The essence is to create awareness on the importance of food production and problems associated with it thereby enhancing global consciousness towards hunger, malnutrition and poverty.
The theme for this year's World Food Day, Right to Food, connotes the right of every person to adequate nutritional food. It is imperative, therefore, to explain some of the identified problems of Nigeria's agriculture which government needs to address with a view to guaranteeing the right to food and food security.
It is sad to note that agriculture sector, which government needs to give adequate attention, is grossly under funded in the annual budgets.
The Minister of Agriculture and Water Resources, Sayyadi Abba Ruma, justified this fact when the Governor of Abia State, Theodore Orji, visited him in Abuja recently, saying agriculture sector needs to be given 10 percent and above of the total annual budget if any meaningful development is to take place. Equally, Senate Committee Chairman on Agriculture, Tawar Umbi Wada, also admits the need to give more financial commitment to agriculture. During the committee's inauguration in Abuja recently, Wada said the Senate would soon come up with a legal framework to mandate financial institutions to set aside part of their funds to support agriculture.

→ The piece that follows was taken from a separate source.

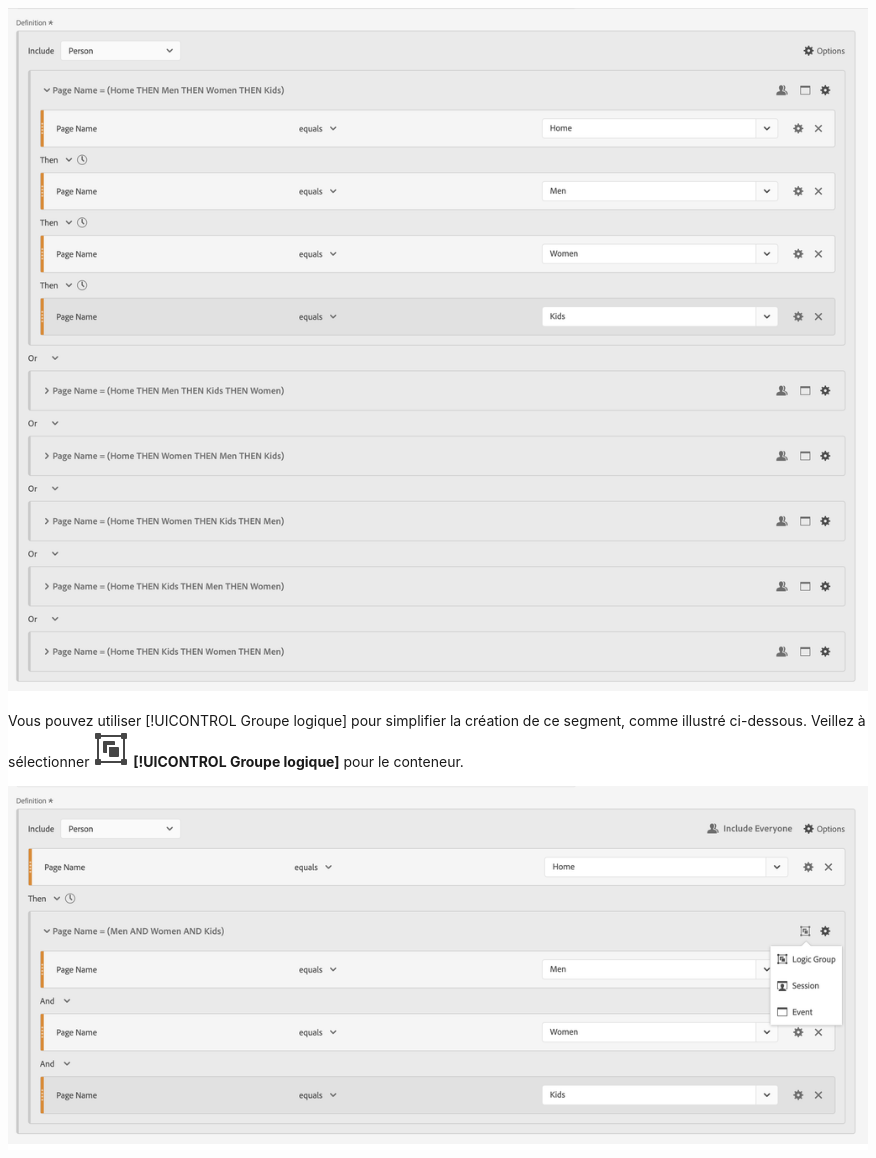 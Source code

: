 ![Exemple n’utilisant pas de groupe logique](assets/logicgroup-example-notusing.png)

Vous pouvez utiliser [!UICONTROL Groupe logique] pour simplifier la création de ce segment, comme illustré ci-dessous. Veillez à sélectionner ![Groupe](/help/assets/icons/Group.svg) **[!UICONTROL Groupe logique]** pour le conteneur.

![Exemple n’utilisant pas de groupe logique](assets/logicgroup-example-using.png)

The fact remains that country's Food Security Programme would remain a mirage until the agriculture sector is sufficiently funded in line with the UN recommendations.
Again, as experts believe, there has to be commitment on the part of policy makers, those implementing policies, and of course the beneficiaries. There is also the need for change of attitude. The need, therefore, to do away with over dependence and selfishness, and to imbibe the culture of self reliance and hard work is necessary.
The country's methods of farming are still local, and today the effort to ensure food security could not yield any result without improving the sector to FAO standard. Modern farming the world over today is mechanized. And a mechanized farming, which involves the use of modern farm implements and machines, could not be achieved without government intervention.
The Minister of Agriculture and Water Resources, Alhaji Sayyadi Abba Ruma, is aware of the fact that our farmers lack the modern knowledge of farming. He said, for example, the tractor population in Nigeria is between 25 and 30, 000 in a ratio of 1,700 farmers to one tractor which is below the FAO standard. The minister, therefore indicated government's interest to have a tractor assembly plant in the country, when he received the South African High Commissioner to Nigeria in his office.
Thus, the Food Security programme could only be a success, if modern farm implements are provided to farmers at affordable rate. The Federal Government should expedite action in establishing at least one tractor assembly plant as rightly observed by the minister. The United States attains a break through in food security mainly due mechanization largely facilitated by tractor companies such as Jonh Deere Tractors.
Distribution of fertilizer to farmers should henceforth be done in good time and based on the demand of farmers. People, who don't have business with fertilizer, should not be allowed to prevent the product from reaching the rural farmers at subsidized rate. Ruma had identified the late procurement and supply of fertilizer to farmers as a serious problem, and had shown the readiness of the government towards addressing the problem..
Nigerian farmers need to be supported through the provision of soft loans with a view to enhancing their output. This could be achieved not only through the agricultural banks, but through other commercial banks. Government also has to device new land tenure measures for a farmer tohave a certificate for his farm and could use such certificate as collateral to obtain loans from any bank.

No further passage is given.